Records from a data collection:
┌──
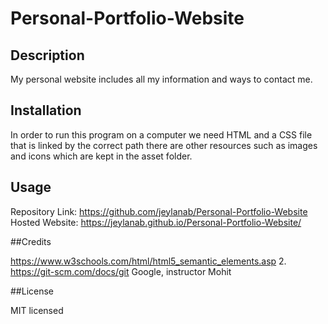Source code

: # Personal-Portfolio-Website

## Description 

My personal website includes all my information and ways to contact me.

## Installation 

In order to run this program on a computer we need HTML and a CSS file that is linked by the correct path there are other resources such as images and icons which are kept in the asset folder.

## Usage 

Repository Link: https://github.com/jeylanab/Personal-Portfolio-Website
Hosted Website: https://jeylanab.github.io/Personal-Portfolio-Website/

##Credits

https://www.w3schools.com/html/html5_semantic_elements.asp 2. https://git-scm.com/docs/git
Google, instructor Mohit 


##License

MIT licensed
└──
◆ What is needed:
From the first line of the entries down to the line with "## Installation", print each line exactly; omit any picture.

◆ Output of the exercise:
Source code

: # Personal-Portfolio-Website

## Description 

My personal website includes all my information and ways to contact me.

## Installation 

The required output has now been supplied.